The old ships were back in the headlines again after what was left of the Hesper’s hull collapsed following a severe storm in November of 1990. The talk this time was whether to leave what was left of the ships where they were, or have them razed. The following spring the Luther Little’s bow broke away. During the Fourth of July celebration the Luther then caught fire after someone fired a flare gun at it. This time, Roy wrote, the crowd watching the spectacle was about equally divided. Some shouted encouragements to firemen to save the old ships, others shouting, “Let ‘em burn!”
Ships demolished but pieces were saved
By the spring of 1998, the powers that be decided it was time for what was left of the ships to go and they were demolished. The remains were hauled to the landfill and piled into a small mountain that stretched the length of a football field. For posterity’s sake, a picture was taken of the mound and placed on the back cover of that year’s town report. For a time people were allowed to take whatever pieces they wanted from the pile and many did. One man took enough lumber to have a set of kitchen cabinets made. What remained of the pile was then run through a chipper and the remains carted away for good.
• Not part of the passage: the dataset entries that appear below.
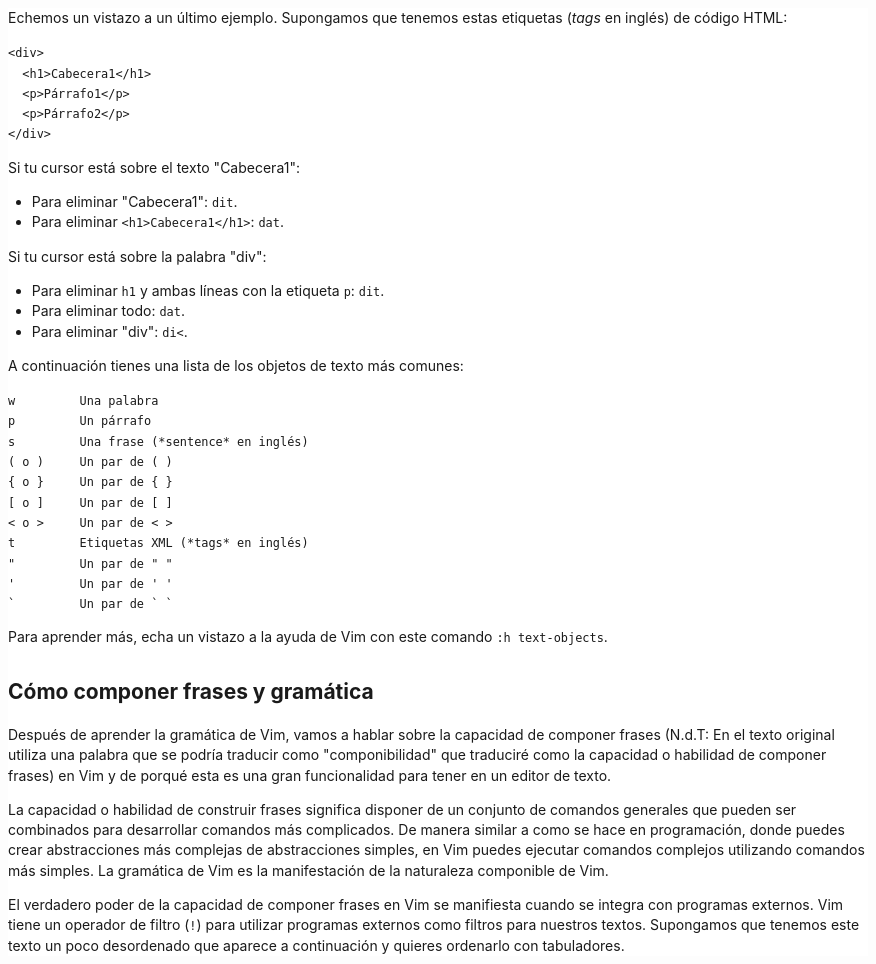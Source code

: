 Echemos un vistazo a un último ejemplo. Supongamos que tenemos estas etiquetas \(_tags_ en inglés\) de código HTML:

```markup
<div>
  <h1>Cabecera1</h1>
  <p>Párrafo1</p>
  <p>Párrafo2</p>
</div>
```

Si tu cursor está sobre el texto "Cabecera1":

* Para eliminar "Cabecera1": `dit`.
* Para eliminar `<h1>Cabecera1</h1>`: `dat`.

Si tu cursor está sobre la palabra "div":

* Para eliminar `h1` y ambas líneas con la etiqueta `p`: `dit`.
* Para eliminar todo: `dat`.
* Para eliminar "div": `di<`.

A continuación tienes una lista de los objetos de texto más comunes:

```text
w         Una palabra
p         Un párrafo
s         Una frase (*sentence* en inglés)
( o )     Un par de ( )
{ o }     Un par de { }
[ o ]     Un par de [ ]
< o >     Un par de < >
t         Etiquetas XML (*tags* en inglés)
"         Un par de " "
'         Un par de ' '
`         Un par de ` `
```

Para aprender más, echa un vistazo a la ayuda de Vim con este comando `:h text-objects`.

## Cómo componer frases y gramática

Después de aprender la gramática de Vim, vamos a hablar sobre la capacidad de componer frases \(N.d.T: En el texto original utiliza una palabra que se podría traducir como "componibilidad" que traduciré como la capacidad o habilidad de componer frases\) en Vim y de porqué esta es una gran funcionalidad para tener en un editor de texto.

La capacidad o habilidad de construir frases significa disponer de un conjunto de comandos generales que pueden ser combinados para desarrollar comandos más complicados. De manera similar a como se hace en programación, donde puedes crear abstracciones más complejas de abstracciones simples, en Vim puedes ejecutar comandos complejos utilizando comandos más simples. La gramática de Vim es la manifestación de la naturaleza componible de Vim.

El verdadero poder de la capacidad de componer frases en Vim se manifiesta cuando se integra con programas externos. Vim tiene un operador de filtro \(`!`\) para utilizar programas externos como filtros para nuestros textos. Supongamos que tenemos este texto un poco desordenado que aparece a continuación y quieres ordenarlo con tabuladores.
The pieces the town had saved during the ships’ demolition were inventoried and stacked at the former landfill for safekeeping. Some were offered to and taken by the Maine Maritime Museum in Bath. There was talk of putting what remained of the schooners on display at the Wiscasset waterfront, perhaps in a small building where photographs and other schooner memorabilia could be preserved. No monies were raised and the project was abandoned.
Until this past summer, the few remaining pieces of Hesper and Luther Little, including the bollards, turnbuckles and sections of the masts, were forgotten behind a locked fence. Now that they’ve been rediscovered after 17 years, the old ships are one again being talked about.